Она села в седло, как Цыбин у Соленого озера, Ваня - на холку. С матерью ехать было куда ласковее. Она обняла его плечи, дышала в ухо…

- Щекотно, - сказал Ваня. - Мурашки по телу бегут.

- Помнишь, как мы пробирались ночью из Воронежа в Семилуки? Как всадник покажется, мы ложились… С тех пор я умею на ровном месте прятаться, как в сундук. Здорово, да?

- Мам, а ты как?

- Ты про что?

- Сама знаешь…

Полина Гавриловна долго молчала. Гнедко пошел мелкой рысью. Ночь выдалась темной, дул ветер, низко стелились облака, тревожно вскрикивала птица. Ваня был счастлив… С матерью скачут в ночь, как в сказке. Хорошо! Спокойно, когда мать защищает спину.

- Я борюсь с контрой, как и ты, - сказала Полина Гавриловна, когда Ваня забыл заданный вопрос. - Не я, так ты отомстишь за отца. Недолго осталось Хмаре нашей кровью упиваться.

Километра за два от хутора они остановились, слезли с Гнедко.

- Ты в низине спрячься, - посоветовала мать. - На фоне неба высвечиваешься, хотя и темнота кромешная. Я скоро!

Вернулась Полина Гавриловна очень быстро, запыхалась от бега, говорить не могла…

- Ой, сердце разорвется. Ой… слушай… Фу! Так… Ух! Легче! Ты любишь своего коня?

- Да! Это мой лучший друг!

- Если даже придется загнать его, скачи! Сынок, вопрос о сотнях жизней наших товарищей. Запомни слово в слово: пятьсот восемьдесят сабель, шесть «максимов», четыре горных орудия. Засада будет… Место называется «Пронеси, господи!», где оно, Сойкин не установил. Если тебя схватят по дороге, ври, что в голову придет, но если будут пытать и ты выдашь… Ты выдашь меня и Сойкина. Еще… и весь полк будет уничтожен. Тебя будет ждать Драпкин. «Капкан» сработал. Запомнил? Давай поцелую на счастье… Скачи, сынок, не жалей коня!

Перед станицей Ваня догадался остановиться, спешиться. «Ушел незаметно, вернусь тоже тихо», - решил он.

Он ввел Гнедко во двор, поставил в конюшню.

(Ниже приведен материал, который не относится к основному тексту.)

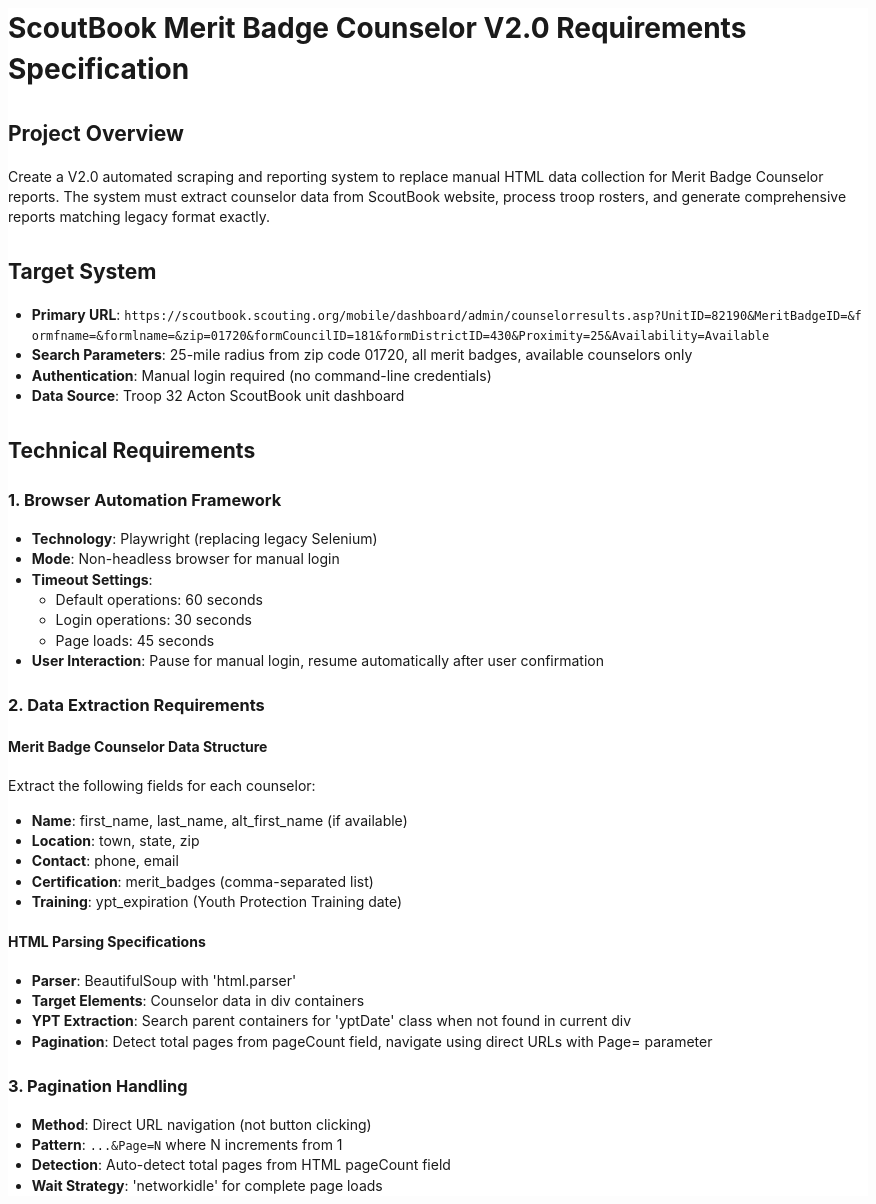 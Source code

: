 # ScoutBook Merit Badge Counselor V2.0 Requirements Specification

## Project Overview
Create a V2.0 automated scraping and reporting system to replace manual HTML data collection for Merit Badge Counselor reports. The system must extract counselor data from ScoutBook website, process troop rosters, and generate comprehensive reports matching legacy format exactly.

## Target System
- **Primary URL**: `https://scoutbook.scouting.org/mobile/dashboard/admin/counselorresults.asp?UnitID=82190&MeritBadgeID=&formfname=&formlname=&zip=01720&formCouncilID=181&formDistrictID=430&Proximity=25&Availability=Available`
- **Search Parameters**: 25-mile radius from zip code 01720, all merit badges, available counselors only
- **Authentication**: Manual login required (no command-line credentials)
- **Data Source**: Troop 32 Acton ScoutBook unit dashboard

## Technical Requirements

### 1. Browser Automation Framework
- **Technology**: Playwright (replacing legacy Selenium)
- **Mode**: Non-headless browser for manual login
- **Timeout Settings**: 
  - Default operations: 60 seconds
  - Login operations: 30 seconds  
  - Page loads: 45 seconds
- **User Interaction**: Pause for manual login, resume automatically after user confirmation

### 2. Data Extraction Requirements

#### Merit Badge Counselor Data Structure
Extract the following fields for each counselor:
- **Name**: first_name, last_name, alt_first_name (if available)
- **Location**: town, state, zip
- **Contact**: phone, email  
- **Certification**: merit_badges (comma-separated list)
- **Training**: ypt_expiration (Youth Protection Training date)

#### HTML Parsing Specifications
- **Parser**: BeautifulSoup with 'html.parser'
- **Target Elements**: Counselor data in div containers
- **YPT Extraction**: Search parent containers for 'yptDate' class when not found in current div
- **Pagination**: Detect total pages from pageCount field, navigate using direct URLs with Page= parameter

### 3. Pagination Handling
- **Method**: Direct URL navigation (not button clicking)
- **Pattern**: `...&Page=N` where N increments from 1
- **Detection**: Auto-detect total pages from HTML pageCount field
- **Wait Strategy**: 'networkidle' for complete page loads
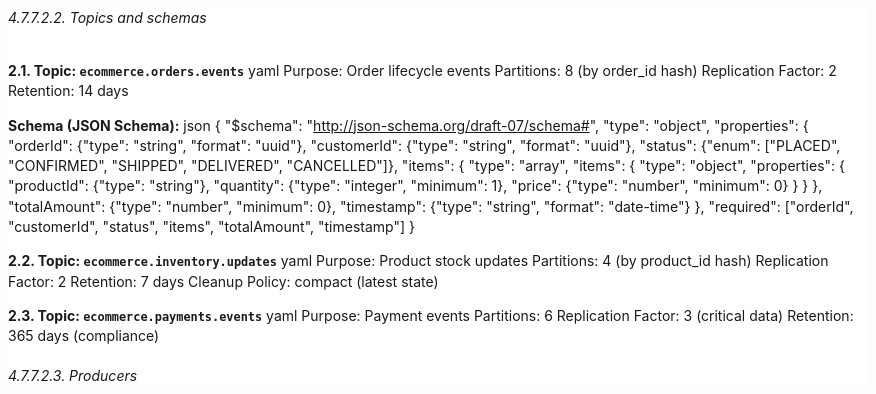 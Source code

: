 ###### 4.7.7.2.2. Topics and schemas

**2.1. Topic: `ecommerce.orders.events`**
yaml
Purpose: Order lifecycle events
Partitions: 8 (by order_id hash)
Replication Factor: 2
Retention: 14 days


**Schema (JSON Schema):**
json
{
  "$schema": "http://json-schema.org/draft-07/schema#",
  "type": "object",
  "properties": {
    "orderId": {"type": "string", "format": "uuid"},
    "customerId": {"type": "string", "format": "uuid"},
    "status": {"enum": ["PLACED", "CONFIRMED", "SHIPPED", "DELIVERED", "CANCELLED"]},
    "items": {
      "type": "array",
      "items": {
        "type": "object",
        "properties": {
          "productId": {"type": "string"},
          "quantity": {"type": "integer", "minimum": 1},
          "price": {"type": "number", "minimum": 0}
        }
      }
    },
    "totalAmount": {"type": "number", "minimum": 0},
    "timestamp": {"type": "string", "format": "date-time"}
  },
  "required": ["orderId", "customerId", "status", "items", "totalAmount", "timestamp"]
}


**2.2. Topic: `ecommerce.inventory.updates`**
yaml
Purpose: Product stock updates
Partitions: 4 (by product_id hash)
Replication Factor: 2
Retention: 7 days
Cleanup Policy: compact (latest state)


**2.3. Topic: `ecommerce.payments.events`**
yaml
Purpose: Payment events
Partitions: 6
Replication Factor: 3 (critical data)
Retention: 365 days (compliance)


###### 4.7.7.2.3. Producers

«Почему я не встретил дозорных? - размышлял он. - Мне без конца твердят о бдительности… Днем взводного убили, ночью же ходи по станице куда хочешь, никто не остановит. Непорядок! Так бандиты нас всех в постелях вырежут. Надо Драпкину сказать. Надо! Ускакал, прискакал… Знамя полковое украдут, никто не спохватится до утра».

Ваня не догадывался, что каждый его шаг контролируется, разве только в степи они с матерью были предоставлены воле случая. Темной и тревожной ночью в секретах лежали самые дисциплинированные и проверенные бойцы. Затевалась большая игра, и любой неосторожный шаг любого красного конника, и Вани в том числе, мог обернуться проигрышем.

В хате светилось окно. Ваня вспомнил, что мать предупредила: «Тебя будет ждать Драпкин».